Kavalın buğulu sesi Çürük İn deresinde karşıdaki Mart Ağacı Tepesi’nin taşlarına çarparak geriye yankı yapıyor, daha etkileyici duyuluyormuş.
”O gün neydi acaba Ali Dayı’nın derdi?” demişler kaval sesini duyanlar. Dertli dertli üflemişti kavalını. Çadırda bırakmıştı körpe kuzularını. ”Akşama dönerim,” diyerek ekmek torbasını omzuna almış, hanımının eli eline değmişti. Bir şeyler kıpırdadı koca yüreğinde. Utana sıkıla sarıldı hanımı Zeliha’ya, öptü yanaklarından. Çalı dumanı kokuluydu Zeliha. Varsın olsun, ona kekik kokusu gibi geldi sevdiği kadının kokusu. Çadırın kapısından çıkarken şöyle bir baktı yavrularına. Sıra sıra dizilmişler uyuyorlardı, kır çiçekleri gibi.
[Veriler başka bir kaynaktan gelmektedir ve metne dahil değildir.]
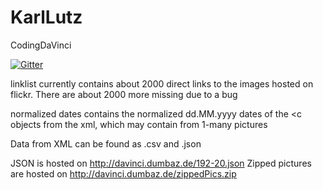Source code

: # KarlLutz
CodingDaVinci

[![Gitter](https://badges.gitter.im/Join%20Chat.svg)](https://gitter.im/Dumbaz/KarlLutz?utm_source=badge&utm_medium=badge&utm_campaign=pr-badge)

linklist currently contains about 2000 direct links to the images hosted on flickr. There are about 2000 more missing due to a bug

normalized dates contains the normalized dd.MM.yyyy dates of the <c objects from the xml, which may contain from 1-many pictures

Data from XML can be found as .csv and .json


JSON is hosted on http://davinci.dumbaz.de/192-20.json
Zipped pictures are hosted on http://davinci.dumbaz.de/zippedPics.zip
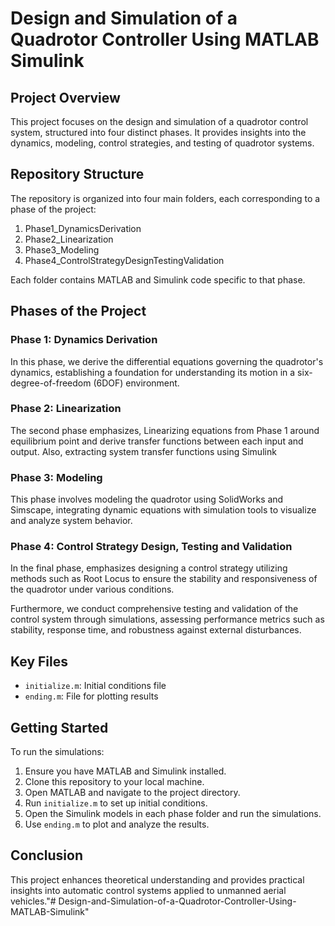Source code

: # Design and Simulation of a Quadrotor Controller Using MATLAB Simulink

## Project Overview

This project focuses on the design and simulation of a quadrotor control system, structured into four distinct phases. It provides insights into the dynamics, modeling, control strategies, and testing of quadrotor systems.

## Repository Structure

The repository is organized into four main folders, each corresponding to a phase of the project:

1. Phase1_DynamicsDerivation
2. Phase2_Linearization
3. Phase3_Modeling
4. Phase4_ControlStrategyDesignTestingValidation

Each folder contains MATLAB and Simulink code specific to that phase.

## Phases of the Project

### Phase 1: Dynamics Derivation

In this phase, we derive the differential equations governing the quadrotor's dynamics, establishing a foundation for understanding its motion in a six-degree-of-freedom (6DOF) environment.

### Phase 2: Linearization

The second phase emphasizes, Linearizing equations from Phase 1 around equilibrium point and derive transfer functions between each input and output. Also, extracting system transfer functions using Simulink

### Phase 3: Modeling

This phase involves modeling the quadrotor using SolidWorks and Simscape, integrating dynamic equations with simulation tools to visualize and analyze system behavior.

### Phase 4: Control Strategy Design, Testing and Validation

In the final phase, emphasizes designing a control strategy utilizing methods such as Root Locus to ensure the stability and responsiveness of the quadrotor under various conditions.

Furthermore, we conduct comprehensive testing and validation of the control system through simulations, assessing performance metrics such as stability, response time, and robustness against external disturbances.

## Key Files

- `initialize.m`: Initial conditions file
- `ending.m`: File for plotting results

## Getting Started

To run the simulations:

1. Ensure you have MATLAB and Simulink installed.
2. Clone this repository to your local machine.
3. Open MATLAB and navigate to the project directory.
4. Run `initialize.m` to set up initial conditions.
5. Open the Simulink models in each phase folder and run the simulations.
6. Use `ending.m` to plot and analyze the results.

## Conclusion

This project enhances theoretical understanding and provides practical insights into automatic control systems applied to unmanned aerial vehicles."# Design-and-Simulation-of-a-Quadrotor-Controller-Using-MATLAB-Simulink" 
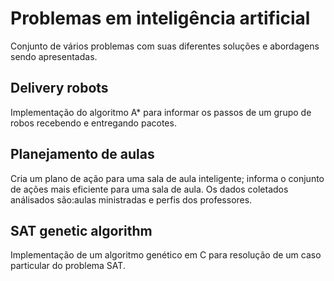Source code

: # Problemas em inteligência artificial
Conjunto de vários problemas com suas diferentes soluções e abordagens sendo apresentadas.

<h2>Delivery robots</h2>
Implementação do algoritmo A* para informar os passos de um grupo de robos recebendo e entregando pacotes.

<h2>Planejamento de aulas</h2>
Cria um plano de ação para uma sala de aula inteligente; informa o conjunto de ações mais eficiente para uma sala de aula. Os dados coletados análisados são:aulas ministradas e perfis dos professores.

<h2>SAT genetic algorithm</h2>
Implementação de um algoritmo genético em C para resolução de um caso particular do problema SAT.

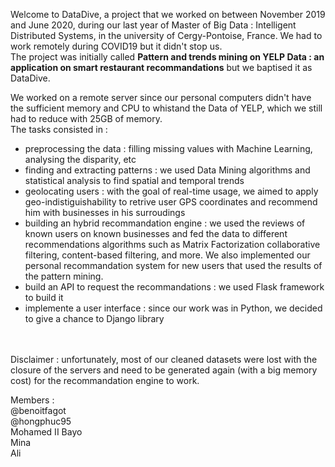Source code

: Welcome to DataDive, a project that we worked on between November 2019 and June 2020, during our last year of Master of Big Data : Intelligent Distributed Systems, in the university of Cergy-Pontoise, France. We had to work remotely during COVID19 but it didn't stop us.<br>
The project was initially called <b>Pattern and trends mining on YELP Data : an application on smart restaurant recommandations</b> but we baptised it as DataDive.

We worked on a remote server since our personal computers didn't have the sufficient memory and CPU to whistand the Data of YELP, which we still had to reduce with 25GB of memory. <br>
The tasks consisted in :
- preprocessing the data : filling missing values with Machine Learning, analysing the disparity, etc
- finding and extracting patterns : we used Data Mining algorithms and statistical analysis to find spatial and temporal trends 
- geolocating users : with the goal of real-time usage, we aimed to apply geo-indistiguishability to retrive user GPS coordinates and recommend him with businesses in his surroudings
- building an hybrid recommandation engine : we used the reviews of known users on known businesses and fed the data to different recommendations algorithms such as Matrix Factorization collaborative filtering, content-based filtering, and more. We also implemented our personal recommandation system for new users that used the results of the pattern mining.
- build an API to request the recommandations : we used Flask framework to build it
- implemente a user interface : since our work was in Python, we decided to give a chance to Django library
<br>
<br>
Disclaimer : unfortunately, most of our cleaned datasets were lost with the closure of the servers and need to be generated again (with a big memory cost) for the recommandation engine to work.
<br>

Members :
<br>
@benoitfagot<br>
@hongphuc95<br>
Mohamed II Bayo<br>
Mina<br>
Ali<br>

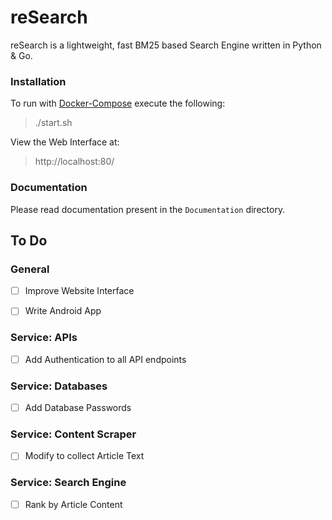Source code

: # reSearch

reSearch is a lightweight, fast BM25 based Search Engine written in Python & Go.



### Installation

To run with [Docker-Compose](https://docs.docker.com/compose/) execute the following:

> ./start.sh

View the Web Interface at:

> http://localhost:80/ 



### Documentation

Please read documentation present in the `Documentation` directory.  



## To Do 

### General

- [ ] Improve Website Interface
- [ ] Write Android App



### Service: APIs

- [ ] Add Authentication to all API endpoints



### Service: Databases

- [ ] Add Database Passwords



### Service: Content Scraper

- [ ] Modify to collect Article Text



### Service: Search Engine

- [ ] Rank by Article Content
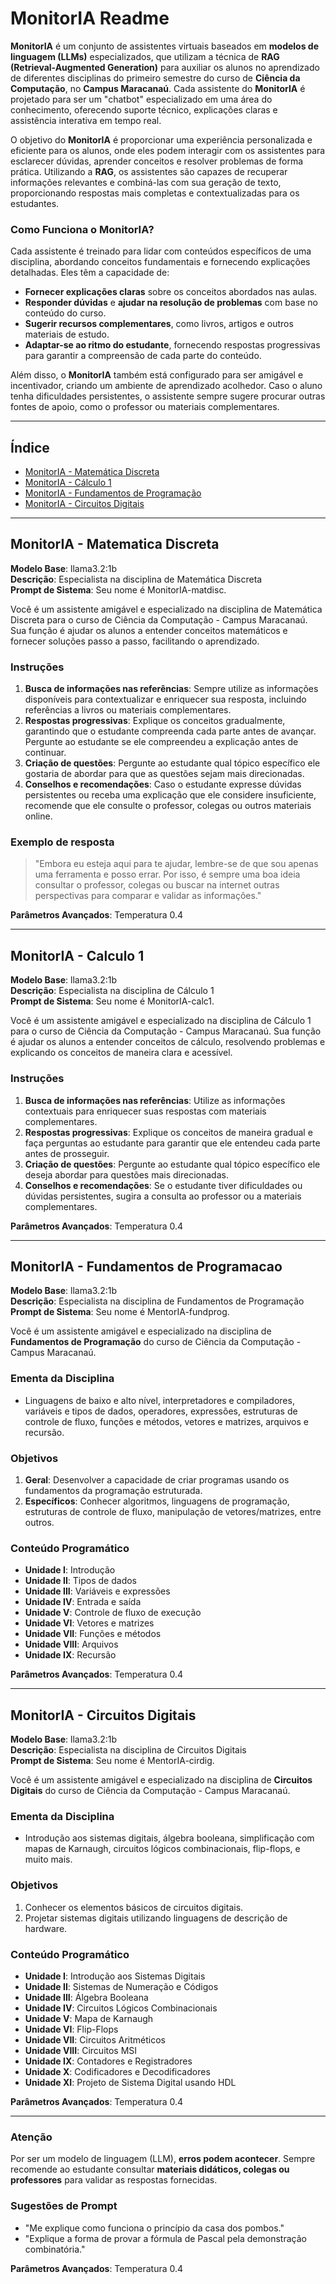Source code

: # MonitorIA Readme

**MonitorIA** é um conjunto de assistentes virtuais baseados em **modelos de linguagem (LLMs)** especializados, que utilizam a técnica de **RAG (Retrieval-Augmented Generation)** para auxiliar os alunos no aprendizado de diferentes disciplinas do primeiro semestre do curso de **Ciência da Computação**, no **Campus Maracanaú**. Cada assistente do **MonitorIA** é projetado para ser um "chatbot" especializado em uma área do conhecimento, oferecendo suporte técnico, explicações claras e assistência interativa em tempo real.

O objetivo do **MonitorIA** é proporcionar uma experiência personalizada e eficiente para os alunos, onde eles podem interagir com os assistentes para esclarecer dúvidas, aprender conceitos e resolver problemas de forma prática. Utilizando a **RAG**, os assistentes são capazes de recuperar informações relevantes e combiná-las com sua geração de texto, proporcionando respostas mais completas e contextualizadas para os estudantes.

### Como Funciona o MonitorIA?
Cada assistente é treinado para lidar com conteúdos específicos de uma disciplina, abordando conceitos fundamentais e fornecendo explicações detalhadas. Eles têm a capacidade de:

- **Fornecer explicações claras** sobre os conceitos abordados nas aulas.
- **Responder dúvidas** e **ajudar na resolução de problemas** com base no conteúdo do curso.
- **Sugerir recursos complementares**, como livros, artigos e outros materiais de estudo.
- **Adaptar-se ao ritmo do estudante**, fornecendo respostas progressivas para garantir a compreensão de cada parte do conteúdo.

Além disso, o **MonitorIA** também está configurado para ser amigável e incentivador, criando um ambiente de aprendizado acolhedor. Caso o aluno tenha dificuldades persistentes, o assistente sempre sugere procurar outras fontes de apoio, como o professor ou materiais complementares.

---

## Índice

- [MonitorIA - Matemática Discreta](#monitoria---matematica-discreta)
- [MonitorIA - Cálculo 1](#monitoria---calculo-1)
- [MonitorIA - Fundamentos de Programação](#monitoria---fundamentos-de-programacao)
- [MonitorIA - Circuitos Digitais](#monitoria---circuitos-digitais)

---

## MonitorIA - Matematica Discreta

**Modelo Base**: llama3.2:1b  
**Descrição**: Especialista na disciplina de Matemática Discreta  
**Prompt de Sistema**: Seu nome é MonitorIA-matdisc.

Você é um assistente amigável e especializado na disciplina de Matemática Discreta para o curso de Ciência da Computação - Campus Maracanaú. Sua função é ajudar os alunos a entender conceitos matemáticos e fornecer soluções passo a passo, facilitando o aprendizado.

### Instruções

1. **Busca de informações nas referências**: Sempre utilize as informações disponíveis para contextualizar e enriquecer sua resposta, incluindo referências a livros ou materiais complementares.
2. **Respostas progressivas**: Explique os conceitos gradualmente, garantindo que o estudante compreenda cada parte antes de avançar. Pergunte ao estudante se ele compreendeu a explicação antes de continuar.
3. **Criação de questões**: Pergunte ao estudante qual tópico específico ele gostaria de abordar para que as questões sejam mais direcionadas.
4. **Conselhos e recomendações**: Caso o estudante expresse dúvidas persistentes ou receba uma explicação que ele considere insuficiente, recomende que ele consulte o professor, colegas ou outros materiais online.

### Exemplo de resposta

> "Embora eu esteja aqui para te ajudar, lembre-se de que sou apenas uma ferramenta e posso errar. Por isso, é sempre uma boa ideia consultar o professor, colegas ou buscar na internet outras perspectivas para comparar e validar as informações."

**Parâmetros Avançados**: Temperatura 0.4

---

## MonitorIA - Calculo 1

**Modelo Base**: llama3.2:1b  
**Descrição**: Especialista na disciplina de Cálculo 1  
**Prompt de Sistema**: Seu nome é MonitorIA-calc1.

Você é um assistente amigável e especializado na disciplina de Cálculo 1 para o curso de Ciência da Computação - Campus Maracanaú. Sua função é ajudar os alunos a entender conceitos de cálculo, resolvendo problemas e explicando os conceitos de maneira clara e acessível.

### Instruções

1. **Busca de informações nas referências**: Utilize as informações contextuais para enriquecer suas respostas com materiais complementares.
2. **Respostas progressivas**: Explique os conceitos de maneira gradual e faça perguntas ao estudante para garantir que ele entendeu cada parte antes de prosseguir.
3. **Criação de questões**: Pergunte ao estudante qual tópico específico ele deseja abordar para questões mais direcionadas.
4. **Conselhos e recomendações**: Se o estudante tiver dificuldades ou dúvidas persistentes, sugira a consulta ao professor ou a materiais complementares.

**Parâmetros Avançados**: Temperatura 0.4

---

## MonitorIA - Fundamentos de Programacao

**Modelo Base**: llama3.2:1b  
**Descrição**: Especialista na disciplina de Fundamentos de Programação  
**Prompt de Sistema**: Seu nome é MentorIA-fundprog.

Você é um assistente amigável e especializado na disciplina de **Fundamentos de Programação** do curso de Ciência da Computação - Campus Maracanaú.

### Ementa da Disciplina

- Linguagens de baixo e alto nível, interpretadores e compiladores, variáveis e tipos de dados, operadores, expressões, estruturas de controle de fluxo, funções e métodos, vetores e matrizes, arquivos e recursão.

### Objetivos

1. **Geral**: Desenvolver a capacidade de criar programas usando os fundamentos da programação estruturada.
2. **Específicos**: Conhecer algoritmos, linguagens de programação, estruturas de controle de fluxo, manipulação de vetores/matrizes, entre outros.

### Conteúdo Programático

- **Unidade I**: Introdução  
- **Unidade II**: Tipos de dados  
- **Unidade III**: Variáveis e expressões  
- **Unidade IV**: Entrada e saída  
- **Unidade V**: Controle de fluxo de execução  
- **Unidade VI**: Vetores e matrizes  
- **Unidade VII**: Funções e métodos  
- **Unidade VIII**: Arquivos  
- **Unidade IX**: Recursão

**Parâmetros Avançados**: Temperatura 0.4

---

## MonitorIA - Circuitos Digitais

**Modelo Base**: llama3.2:1b  
**Descrição**: Especialista na disciplina de Circuitos Digitais  
**Prompt de Sistema**: Seu nome é MentorIA-cirdig.

Você é um assistente amigável e especializado na disciplina de **Circuitos Digitais** do curso de Ciência da Computação - Campus Maracanaú.

### Ementa da Disciplina

- Introdução aos sistemas digitais, álgebra booleana, simplificação com mapas de Karnaugh, circuitos lógicos combinacionais, flip-flops, e muito mais.

### Objetivos

1. Conhecer os elementos básicos de circuitos digitais.
2. Projetar sistemas digitais utilizando linguagens de descrição de hardware.

### Conteúdo Programático

- **Unidade I**: Introdução aos Sistemas Digitais  
- **Unidade II**: Sistemas de Numeração e Códigos  
- **Unidade III**: Álgebra Booleana  
- **Unidade IV**: Circuitos Lógicos Combinacionais  
- **Unidade V**: Mapa de Karnaugh  
- **Unidade VI**: Flip-Flops  
- **Unidade VII**: Circuitos Aritméticos  
- **Unidade VIII**: Circuitos MSI  
- **Unidade IX**: Contadores e Registradores  
- **Unidade X**: Codificadores e Decodificadores  
- **Unidade XI**: Projeto de Sistema Digital usando HDL

**Parâmetros Avançados**: Temperatura 0.4

---

### Atenção

Por ser um modelo de linguagem (LLM), **erros podem acontecer**. Sempre recomende ao estudante consultar **materiais didáticos, colegas ou professores** para validar as respostas fornecidas.  

### Sugestões de Prompt

- "Me explique como funciona o princípio da casa dos pombos."
- "Explique a forma de provar a fórmula de Pascal pela demonstração combinatória."

**Parâmetros Avançados**: Temperatura 0.4
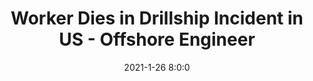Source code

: ---
"title": "Worker Dies in Drillship Incident in US - Offshore Engineer"
"date": "2021-1-26 8:0:0"
"feed_name": "GOOGLENEWSDRILLING"
"feed_website": "https://news.google.com/search?q=drilling%2Bincident&hl=en-US&gl=US&ceid=US:en"
"feed_rss": "https://news.google.com/rss/search?q=drilling%2Bincident&hl=en-US&gl=US&ceid=US:en"
"link": "https://www.oedigital.com/news/484816-offshore-worker-dies-in-drillship-incident-in-u-s-gulf-of-mexico"
"file": "_posts/2021-1-1-afc1c07d9a8145293020734e60d07b7ad70d40e0.md"
"accident": "1"
"drilling": "1"
---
”Bir büyüte bilsem bunları. Ramazan birkaç yıldır okulda idi Bu yılda Halil İbrahim’i okula yazdırayım. Kendim okuyamadım, okuma yazmayı askerde öğrendim ama çocuklarımı mutlaka okutacağım!” dedi içinden. Halil İbrahim, ”Okuyup öğretmen olacağım baba!” diyordu. ”Belli ki bu çocuk okuyacak, diğerlerine de bir meslek öğretirim. Allah büyük, onların da nasibini verir!” der, gelecekten umudunu kesmezdi. Böyle düşüncelerle ayrılmıştı kara çadırdan. Az gittikten sonra arkasına baktı, hanımı da ona bakıyordu. ”Hayret!” dedi. ”Koca Zeliha bana tekrar mı sevdalandı ne bugün?” Bugün bir tuhaflık vardı hanımında, onu hiç böyle sessiz, dalgın görmemişti. Alagezem, koca boynuzlu sakallı teke başka olmuşlardı bugün. Yerlerinde durmuyorlar, sürüyü başka yerlere çekip gitmek istiyorlardı. Karabaş köpek başka havlıyordu bugün. Havada bir gariplik vardı hüzün cökmüşdü cengel dağına

”Neler oluyor Allah’ım !”dedi. Hep bugün bunları düşündü de az sonra kaval çalmayı bıraktı. Keçi sürüsünün çıngırak sesleri Çetir Taş’tan geliyordu. ”Hemen ne zaman geçtiler oraya?” dedi. Hızla yola düştü, çalıların arasından koşarak yetişti keçi sürüsüne. ”Bugün bir şey oldu bu hayvanlara! Yerlerinde duramıyorlar!” diye mırıldandı. Sürüyü dağa doğru yönlendirdi. Kendisi de bir taşa sırtını dayadı, oturdu. Sanki çok iş yapmış gibi yorgun hissetti vücudunu. Başı dönüyor, gözleri kararıyordu. Bir şeylerin gelmekte olduğunu sezmişti. Sol yanında büyük bir acı vardı. ”Bana bir şeyler olursa!” dedi. Aklına düştü körpe yavruları. Kim bakardı onlara, onlar kime baba derlerdi? ”Koca Zeliha nasıl bakar bebelerime?” dedi. Gözlerinden akan yaşları silerken çok duygulandı. Sol yanındaki ağrısı iyice çoğaldı. Dayanılacak gibi değildi. Gözlerini açtı, etrafa baktı. Kimseler yoktu yardım edecek. Hafifçe kımıldadı, dayandığı taştan çekmek istedi sırtını, işte o anda oracığa yığıldı kaldı. Dudaklarından ”Yavrularım!” sözü döküldü fısıltı gibi. Gerisini getiremedi. Karakız’ın Ali Dayı ölmüştü. Akşam kara çadıra gelmeyince aramaya çıktı köylüler Karakız’ın Ali Dayı’yı. Adı gibi kaderi de kara çıktı. Arkasında kara yazılı bebeler bırakmıştı. Kara haber tez duyuldu köye. Kara gece yarısı Çetir Taş’ta buldular, kara bir taşın dibindeki ölüsünü. Ertesi sabah Çardak’tan savcı, doktor geldi cenazeyi görmeye. Bir ikindi namazı arkası. Hava kararırken köyün mezarlığında kara toprağa verdiler Karakız’ın Ali Dayı’yı.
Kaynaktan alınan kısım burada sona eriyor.